* PROMPT
What should you transcribe? Every line from the top of the records below through the line with "## [0.3.5] - 2021-12-28", exactly, and no pictures.
DATA PROVIDED below:
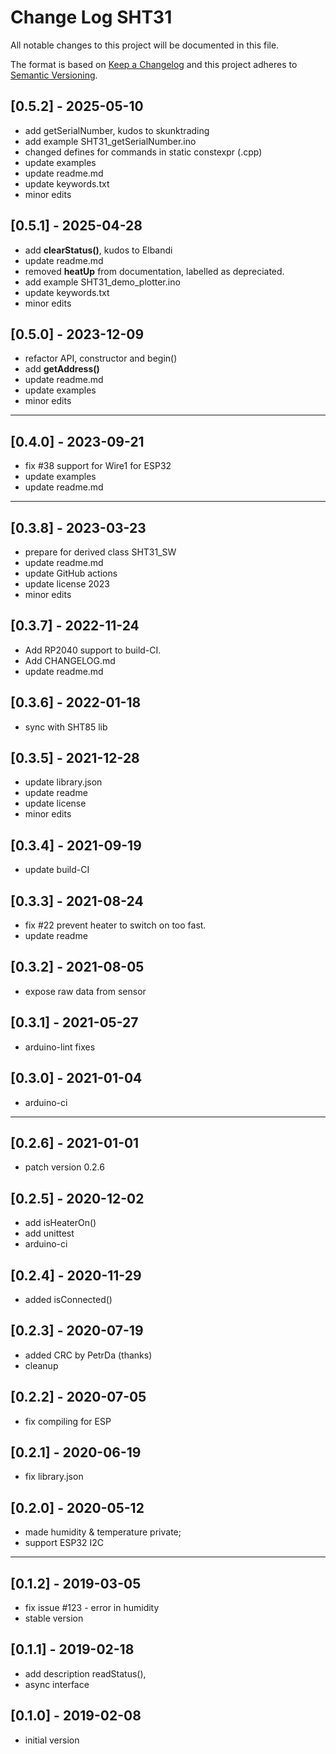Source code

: # Change Log SHT31

All notable changes to this project will be documented in this file.

The format is based on [Keep a Changelog](http://keepachangelog.com/)
and this project adheres to [Semantic Versioning](http://semver.org/).


## [0.5.2] - 2025-05-10
- add getSerialNumber, kudos to skunktrading
- add example SHT31_getSerialNumber.ino
- changed defines for commands in static constexpr (.cpp)
- update examples
- update readme.md
- update keywords.txt
- minor edits

## [0.5.1] - 2025-04-28
- add **clearStatus()**, kudos to Elbandi
- update readme.md
- removed **heatUp** from documentation, labelled as depreciated.
- add example SHT31_demo_plotter.ino
- update keywords.txt
- minor edits

## [0.5.0] - 2023-12-09
- refactor API, constructor and begin()
- add **getAddress()**
- update readme.md
- update examples
- minor edits

----

## [0.4.0] - 2023-09-21
- fix #38 support for Wire1 for ESP32
- update examples
- update readme.md

----

## [0.3.8] - 2023-03-23
- prepare for derived class SHT31_SW
- update readme.md
- update GitHub actions
- update license 2023
- minor edits

## [0.3.7] - 2022-11-24
- Add RP2040 support to build-CI.
- Add CHANGELOG.md
- update readme.md

## [0.3.6] - 2022-01-18
- sync with SHT85 lib

## [0.3.5] - 2021-12-28
- update library.json
- update readme
- update license
- minor edits

## [0.3.4] - 2021-09-19
- update build-CI

## [0.3.3] - 2021-08-24
- fix #22 prevent heater to switch on too fast.
- update readme

## [0.3.2] - 2021-08-05
- expose raw data from sensor

## [0.3.1] - 2021-05-27
- arduino-lint fixes

## [0.3.0] - 2021-01-04
- arduino-ci

----

## [0.2.6] - 2021-01-01
- patch version 0.2.6

## [0.2.5] - 2020-12-02
- add isHeaterOn()
- add unittest
- arduino-ci

## [0.2.4] - 2020-11-29
- added isConnected()

## [0.2.3] - 2020-07-19
- added CRC by PetrDa (thanks)
- cleanup

## [0.2.2] - 2020-07-05
- fix compiling for ESP

## [0.2.1] - 2020-06-19
- fix library.json

## [0.2.0] - 2020-05-12
- made humidity & temperature private;
- support ESP32 I2C

----

## [0.1.2] - 2019-03-05
- fix issue #123 - error in humidity
- stable version

## [0.1.1] - 2019-02-18
- add description readStatus(),
- async interface

## [0.1.0] - 2019-02-08
- initial version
End of DATA PROVIDED.
* RESULT BELOW
Source code

: # Change Log SHT31

All notable changes to this project will be documented in this file.

The format is based on [Keep a Changelog](http://keepachangelog.com/)
and this project adheres to [Semantic Versioning](http://semver.org/).


## [0.5.2] - 2025-05-10
- add getSerialNumber, kudos to skunktrading
- add example SHT31_getSerialNumber.ino
- changed defines for commands in static constexpr (.cpp)
- update examples
- update readme.md
- update keywords.txt
- minor edits

## [0.5.1] - 2025-04-28
- add **clearStatus()**, kudos to Elbandi
- update readme.md
- removed **heatUp** from documentation, labelled as depreciated.
- add example SHT31_demo_plotter.ino
- update keywords.txt
- minor edits

## [0.5.0] - 2023-12-09
- refactor API, constructor and begin()
- add **getAddress()**
- update readme.md
- update examples
- minor edits

----

## [0.4.0] - 2023-09-21
- fix #38 support for Wire1 for ESP32
- update examples
- update readme.md

----

## [0.3.8] - 2023-03-23
- prepare for derived class SHT31_SW
- update readme.md
- update GitHub actions
- update license 2023
- minor edits

## [0.3.7] - 2022-11-24
- Add RP2040 support to build-CI.
- Add CHANGELOG.md
- update readme.md

## [0.3.6] - 2022-01-18
- sync with SHT85 lib

## [0.3.5] - 2021-12-28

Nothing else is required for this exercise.